Thursday, September 23, 2010

No Title, Part One

The following people are total inventions of my imagination!! No Blogger #1 or #2 or even #27. If you see yourself in the following post, rest assured, it's not you.

Sylvia goes out for supper with some colleagues from work to celebrate Amy's promotion. She looks at the menu. The menu features her favourites: fettuccine Alfredo and Caesar salad, no doubt drenched in dressing with big, fat croutons and real bacon bits (they don't skimp at this restaurant). The special also includes dessert: tiramisu, that delicious Italian specialty. Of course, there's a big basket of crusty bread on the table and nice soft butter to spread on it. The food is divine, she really feels like eating this food and she eats every single bite with great relish.

Martin works from home and it's lunch time. He has a poached egg, a piece of whole grain toast and some carrots and radishes. Then he has a handful of walnuts, followed by some grapes and then, why not, because he just loves the stuff, a couple of squares of chocolate.

Fred and Ann have a great supper. An hour later, even though they're still quite full, they both eat a slice of cake, left over from their son's birthday party the day before. It tastes fantastic.

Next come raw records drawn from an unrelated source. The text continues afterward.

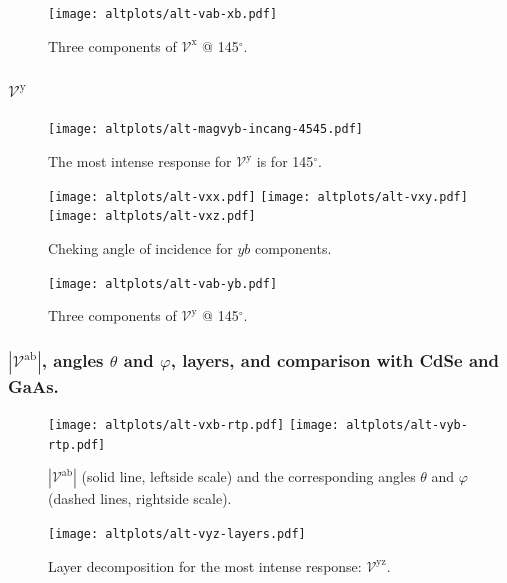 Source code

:\documentclass[twocolumn]{article}
\let\Oldsubsubsection\subsubsection
\renewcommand{\subsubsection}{\FloatBarrier\Oldsubsubsection}
\begin{document}
\begin{figure}[]
    \centering
    \texttt{[image: altplots/alt-vab-xb.pdf]}
    \caption{Three components of $\mathcal{V}^{\mathrm{x}} $ @ 145$^{\circ}$.}
    \label{fig:alt-vxb}
\end{figure}


\subsubsection{$\mathcal{V}^{\mathrm{y}}$}
\begin{figure}[ht]
    \centering
    \texttt{[image: altplots/alt-magvyb-incang-4545.pdf]}
    \caption{The most intense response for $\mathcal{V}^{\mathrm{y}} $ is for 
    145$^{\circ}$.}
    \label{fig:alt-magvybincang1}
\end{figure}
\begin{figure}[ht]
    \centering
    \texttt{[image: altplots/alt-vxx.pdf]}
    \texttt{[image: altplots/alt-vxy.pdf]}\\
    \texttt{[image: altplots/alt-vxz.pdf]}
    \caption{Cheking angle of incidence for $yb$ components.}
    \label{fig:alt-ybangcomp}
\end{figure}
\begin{figure}[ht]
    \centering
    \texttt{[image: altplots/alt-vab-yb.pdf]}
    \caption{Three components of $\mathcal{V}^{\mathrm{y}} $ @ 145$^{\circ}$.}
    \label{fig:alt-vyb1}
\end{figure}

\subsubsection{$|\mathcal{V}^{\mathrm{ab}}|$, angles
$\theta$ and $\varphi$, layers, and comparison with CdSe and GaAs.}
\begin{figure}[ht]
    \centering
    \texttt{[image: altplots/alt-vxb-rtp.pdf]}
    \texttt{[image: altplots/alt-vyb-rtp.pdf]}
    \caption{$|\mathcal{V}^{\mathrm{ab}}|$ (solid line, leftside scale) and the
    corresponding angles $\theta$ and $\varphi$ (dashed lines, rightside scale).}
    \label{fig:alt-rtp}
\end{figure}

\begin{figure}[ht]
    \centering
    \texttt{[image: altplots/alt-vyz-layers.pdf]}
    \caption{Layer decomposition for the most intense response:
    $\mathcal{V}^{\mathrm{yz}}$.}
    \label{fig:alt-lay}
\end{figure}
\end{document}
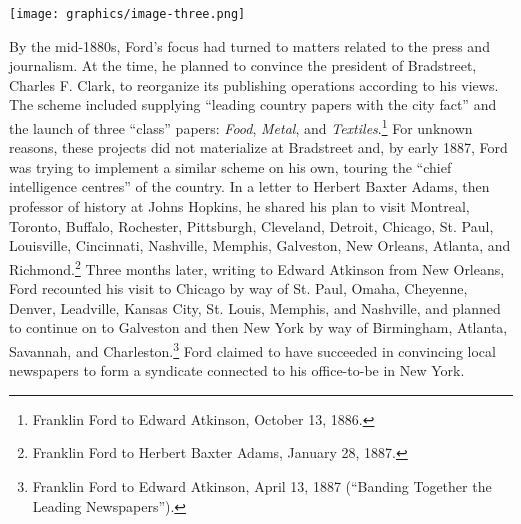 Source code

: \documentclass[twoside,symmetric,nobib,justified]{tufte-book}
\begin{document}
\begin{figure*}
   \texttt{[image: graphics/image-three.png]}
   \label{fig:fig3}
\end{figure*}


\newpage By the mid-1880s, Ford's focus had turned to matters related to the
press and journalism. At the time, he planned to convince the president
of Bradstreet, Charles F. Clark, to reorganize its publishing operations
according to his views. The scheme included supplying ``leading country
papers with the city fact'' and the launch of three ``class'' papers:
\emph{Food}, \emph{Metal}, and \emph{Textiles}.\footnote{Franklin Ford
  to Edward Atkinson, October 13, 1886.} For unknown reasons, these
projects did not materialize at Bradstreet and, by early 1887, Ford was
trying to implement a similar scheme on his own, touring the ``chief
intelligence centres'' of the country. In a letter to Herbert Baxter
Adams, then professor of history at Johns Hopkins, he shared his plan to
visit Montreal, Toronto, Buffalo, Rochester, Pittsburgh, Cleveland,
Detroit, Chicago, St. Paul, Louisville, Cincinnati, Nashville, Memphis,
Galveston, New Orleans, Atlanta, and Richmond.\footnote{Franklin Ford to
  Herbert Baxter Adams, January 28, 1887.} Three months later, writing
to Edward Atkinson from New Orleans, Ford recounted his visit to Chicago
by way of St. Paul, Omaha, Cheyenne, Denver, Leadville, Kansas City, St.
Louis, Memphis, and Nashville, and planned to continue on to Galveston
and then New York by way of Birmingham, Atlanta, Savannah, and
Charleston.\footnote{Franklin Ford to Edward Atkinson, April 13, 1887
  (``Banding Together the Leading Newspapers'').} Ford claimed to have
succeeded in convincing local newspapers to form a syndicate connected
to his office-to-be in New York.
\end{document}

Sylvia, Martin, Fred and Ann all ate exactly what they felt like eating and exactly as much as they felt like eating. I guess that makes them intuitive eaters, right? Guess again.

Of all the weight loss approaches in today's world, intuitive eating is getting the worst rap. In fact, I entitled this post "No Title"because of how dismissive people are of IE. Often, people simply giggle at the idea and at very worst they savagely rip it apart. But do they really know what it's about?

Stay tuned for Part 2...


  1. I should wait for part 2 before saying anything, but I know that intuitive eating does get a bad rap because people don't understand it very well. Part of the problem is that a lot of people with weight problems are so out of tune with their bodies (or really cannot read their bodies satiety levels because of broken biological connections, like me) that they scoff at the notion that anyone could practice intuitive eating successfully. This is part of the self-centered nature of many people - they think that if it can't work for them, it can't work for anybody. It's an attitude I have encountered as well when I talk about learning moderation. People believe moderation is impossible to learn and to practice on a permanent basis.

    I'm guessing your point may be that many people think "intuitive eating" means eat as much of anything as you want when you're hungry or to keep eating as long as you're hungry. Of course, I know that is not what it means. I think people willfully misunderstand it because they want to dismiss the concept, or they really are so far away from reading their body's cues that they can't begin to relate to the possibility that anyone can eat based on such cues.

    I look forward to part 2.

  2. I think that along with an inability to read our body's cues accurately is an entitlement mentality. The idea, fueled by the media and other influences in today's world, that we all should get what we want, when we want. If a little of something is good, a lot must be better, whether food or material possessions. Factor in eating in response to emotions and stress and it's a wonder anyone could accomplish true "intuitive eating."

  3. Your description of the Fettuccine Alfredo dinner could have been set to music!

    I actually don't know what IE is all about. I'm eager for Part 2.